What is the “cut-and-paste” proof technique?

2019-03-10 19:46发布

问题:

I've seen references to cut-and-paste proofs in certain texts on algorithms analysis and design. It is often mentioned within the context of Dynamic Programming when proving optimal substructure for an optimization problem (See Chapter 15.3 CLRS). It also shows up on graphs manipulation.

What is the main idea of such proofs? How do I go about using them to prove the correctness of an algorithm or the convenience of a particular approach?

回答1:

The term "cut and paste" shows up in algorithms sometimes when doing dynamic programming (and other things too, but that is where I first saw it). The idea is that in order to use dynamic programming, the problem you are trying to solve probably has some kind of underlying redundancy. You use a table or similar technique to avoid solving the same optimization problems over and over again. Of course, before you start trying to use dynamic programming, it would be nice to prove that the problem has this redundancy in it, otherwise you won't gain anything by using a table. This is often called the "optimal subproblem" property (e.g., in CLRS).

The "cut and paste" technique is a way to prove that a problem has this property. In particular, you want to show that when you come up with an optimal solution to a problem, you have necessarily used optimal solutions to the constituent subproblems. The proof is by contradiction. Suppose you came up with an optimal solution to a problem by using suboptimal solutions to subproblems. Then, if you were to replace ("cut") those suboptimal subproblem solutions with optimal subproblem solutions (by "pasting" them in), you would improve your optimal solution. But, since your solution was optimal by assumption, you have a contradiction. There are some other steps involved in such a proof, but that is the "cut and paste" part.



回答2:

Cut-and-Paste is a way used in proofing graph theory concepts, Idea is this: Assume you have solution for Problem A, you want to say some edge/node, should be available in solution. You will assume you have solution without specified edge/node, you try to reconstruct a solution by cutting an edge/node and pasting specified edge/node and say new solution benefit is at least as same as previous solution.

One of a most important samples is proving MST attributes (proving that greedy choice is good enough). see presentation on MST from CLRS book.



回答3:

Proof by contradiction

P is assumed to be false, that is !P is true.

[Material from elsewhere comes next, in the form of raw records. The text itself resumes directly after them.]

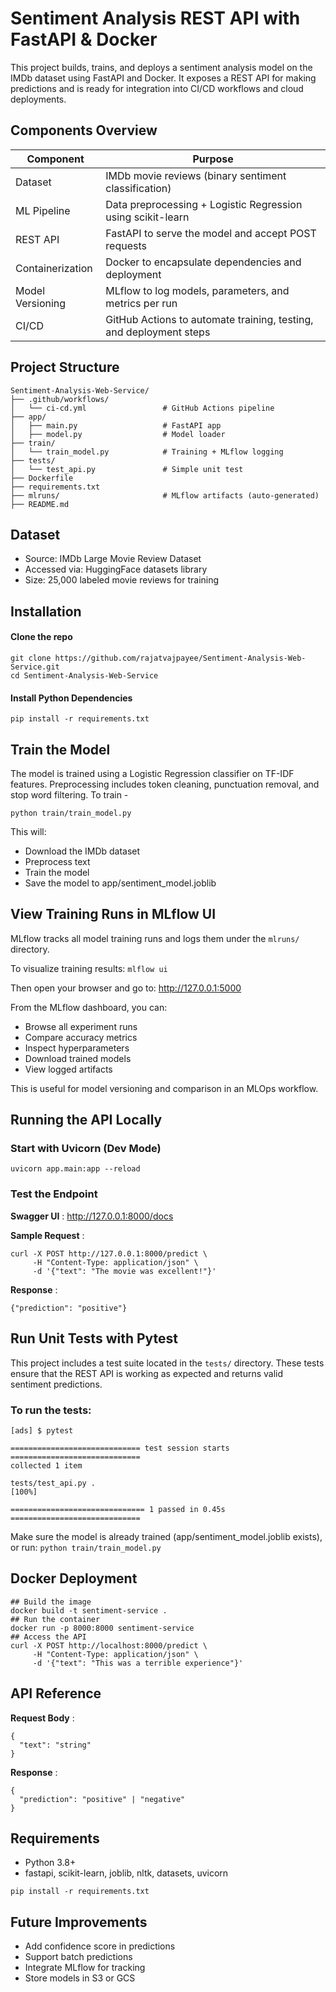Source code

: # Sentiment Analysis REST API with FastAPI & Docker

This project builds, trains, and deploys a sentiment analysis model on the IMDb dataset using FastAPI and Docker. It exposes a REST API for making predictions and is ready for integration into CI/CD workflows and cloud deployments.

## Components Overview

| Component        |  Purpose                                                             |
|------------------|----------------------------------------------------------------------|
| Dataset	         |  IMDb movie reviews (binary sentiment classification)                | 
| ML Pipeline	     |  Data preprocessing + Logistic Regression using scikit-learn         |       
| REST API	       |  FastAPI to serve the model and accept POST requests                 |
| Containerization |  Docker to encapsulate dependencies and deployment                   |         
| Model Versioning |  MLflow to log models, parameters, and metrics per run               | 
| CI/CD	           |  GitHub Actions to automate training, testing, and deployment steps  |               

## Project Structure 
```
Sentiment-Analysis-Web-Service/
├── .github/workflows/
│   └── ci-cd.yml                 # GitHub Actions pipeline
├── app/
│   ├── main.py                   # FastAPI app
│   ├── model.py                  # Model loader
├── train/
│   └── train_model.py            # Training + MLflow logging
├── tests/
│   └── test_api.py               # Simple unit test
├── Dockerfile
├── requirements.txt
├── mlruns/                       # MLflow artifacts (auto-generated)
├── README.md
```

## Dataset
- Source: IMDb Large Movie Review Dataset
- Accessed via: HuggingFace datasets library
- Size: 25,000 labeled movie reviews for training

## Installation 
#### Clone the repo 
```
git clone https://github.com/rajatvajpayee/Sentiment-Analysis-Web-Service.git
cd Sentiment-Analysis-Web-Service
```

#### Install Python Dependencies 
```
pip install -r requirements.txt
```

## Train the Model 
The model is trained using a Logistic Regression classifier on TF-IDF features. Preprocessing includes token cleaning, punctuation removal, and stop word filtering.
To train - 
```
python train/train_model.py
```

This will:
- Download the IMDb dataset
- Preprocess text
- Train the model
- Save the model to app/sentiment_model.joblib

## View Training Runs in MLflow UI
MLflow tracks all model training runs and logs them under the `mlruns/` directory.

To visualize training results: `mlflow ui`

Then open your browser and go to: http://127.0.0.1:5000

From the MLflow dashboard, you can:
- Browse all experiment runs
- Compare accuracy metrics
- Inspect hyperparameters
- Download trained models
- View logged artifacts

This is useful for model versioning and comparison in an MLOps workflow.

## Running the API Locally

### Start with Uvicorn (Dev Mode)
```
uvicorn app.main:app --reload
```

### Test the Endpoint
**Swagger UI** : http://127.0.0.1:8000/docs

**Sample Request** :  
```
curl -X POST http://127.0.0.1:8000/predict \
     -H "Content-Type: application/json" \
     -d '{"text": "The movie was excellent!"}'
```

**Response** : 
```
{"prediction": "positive"}
```
##  Run Unit Tests with Pytest
This project includes a test suite located in the `tests/` directory. These tests ensure that the REST API is working as expected and returns valid sentiment predictions.

###  To run the tests:
```
[ads] $ pytest

============================= test session starts =============================
collected 1 item

tests/test_api.py .                                                   [100%]

============================== 1 passed in 0.45s =============================
```

Make sure the model is already trained (app/sentiment_model.joblib exists), or run: `python train/train_model.py`

## Docker Deployment
```
## Build the image
docker build -t sentiment-service . 
## Run the container
docker run -p 8000:8000 sentiment-service
## Access the API 
curl -X POST http://localhost:8000/predict \
     -H "Content-Type: application/json" \
     -d '{"text": "This was a terrible experience"}'
```

## API Reference

**Request Body** :
```
{
  "text": "string"
}
```

**Response** :
```
{
  "prediction": "positive" | "negative"
}
```

## Requirements
- Python 3.8+
- fastapi, scikit-learn, joblib, nltk, datasets, uvicorn

```
pip install -r requirements.txt
```

## Future Improvements 
- Add confidence score in predictions
- Support batch predictions
- Integrate MLflow for tracking
- Store models in S3 or GCS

It is shown that !P implies two mutually contradictory assertions, Q and !Q.

Since Q and !Q cannot both be true, the assumption that P is false must be wrong, and P must be true.



回答4:

'cut-and-paste' technique can be used in proving both correctness of greedy algorithm (both optimal structure and greedy-choice property' and dynamic programming algorithm correctness.

Greedy Correctness

This lecture notes Correctness of MST from MIT 2005 undergrad algorithm class exhibits 'cut-and-paste' technique to prove both optimal structure and greedy-choice property.

This lecture notes Correctness of MST from MIT 6.046J / 18.410J spring 2015 use 'cut-and-paste' technique to prove greedy-choice property

Dynamic Programming Correctness

A more authentic explanation for 'cut-and-paste' was introduced in CLRS (3rd edtion) Chapter 15.3 Element of dynamic programming at page 379

"4. You show that the solutions to the subproblems used within the optimal solution to the problem must themselves be optimal by using a “cut-and-paste” technique, You do so by supposing that each of the subproblem solutions is not optimal and then deriving a contradiction. In particular, by “cutting out” the nonoptimal subproblem solution and “pasting in” the optimal one, you show that you can get a better solution to the original problem, thus contradicting your supposition that you already had an optimal solution. If there is more than one subproblem, they are typically so similar that the cut-and-paste argument for one can be modified for the others with little effort."